Assume we need to copy user’s input into another string by concatenating the tokens of input, e.g., "hello world" -> "helloworld".
#include <stdio.h>
#include <string.h>
int main(void) {
char buffer[50];
printf("\nEnter a string: ");
while (fgets(buffer, sizeof(buffer), stdin) != 0) {
size_t size = strlen(buffer);
if (size > 0 && buffer[size - 1] == '\n') {
char input[1]; // set it too small
buffer[size - 1] = '\0';
char *tok = strtok(buffer, " "); // works fine
do {
strcat(input, tok); // append to "input" that has not enough space
printf("\nfound token: %s", tok);
tok = strtok(NULL, " "); // produces garbage
} while (tok);
break;
}
}
Running the code above:
Enter a string: hello world
found token: hello
found token: w
found token: r
*** stack smashing detected ***: <unknown> terminated
I struggle to understand how is strtok related to strcat failing to append tok. They are not sharing variables except for tok which is (according to the docs) copied by strcat, so whatever strcat is doing shouldn’t affect the strtok behavior and the program should crash on the second strcat call at least, right?

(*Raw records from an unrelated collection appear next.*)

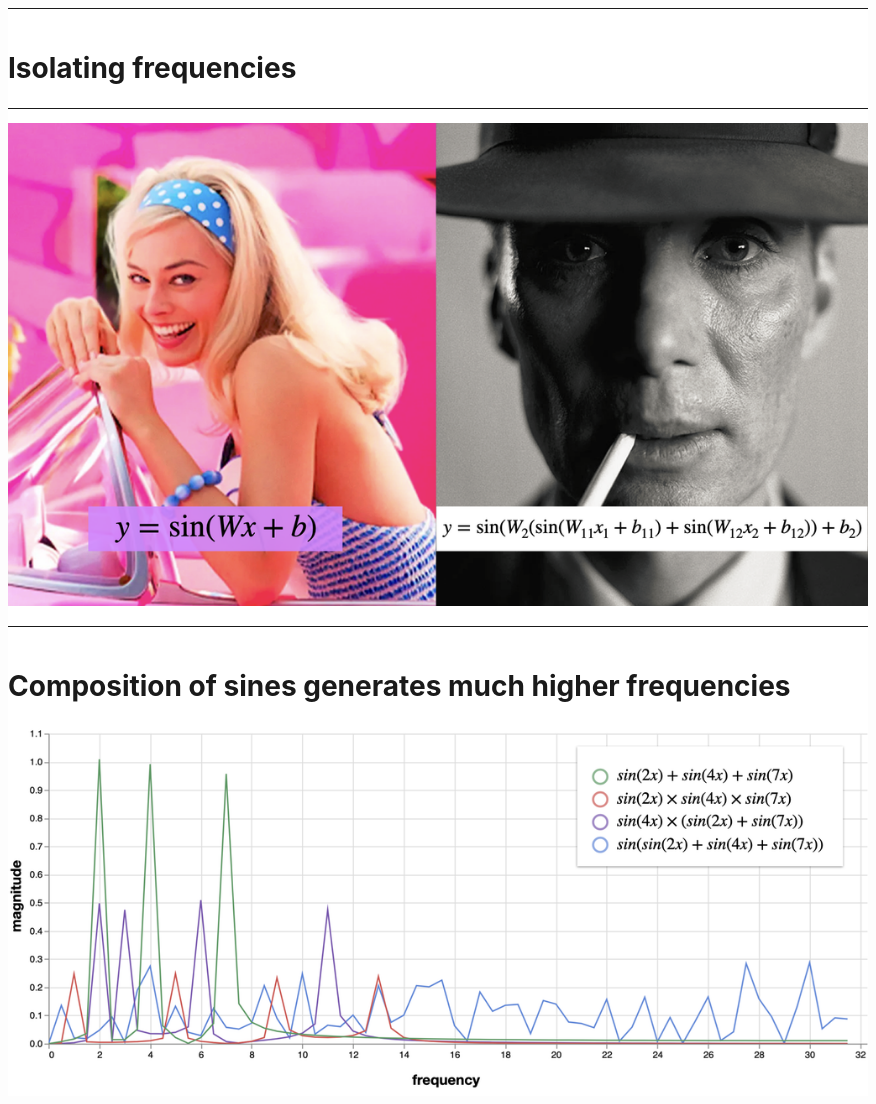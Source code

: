 ----

# Isolating frequencies




----

![bg fit](img/sinusoidal-layer-meme.png)



---

# Composition of sines generates much higher frequencies

![](img/generated_frequencies.png)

But we see that strcat is getting called 3 times before stack smashing gets detected. Can you please explain why?
>Solution :
For starters this array
char input[1];
is not initialized and does not contain a string.
So this call of strcat
strcat(input, tok);
invokes undefined behavior also because the array input is not large enough to store the copied string. It can overwrite memory beyond the array.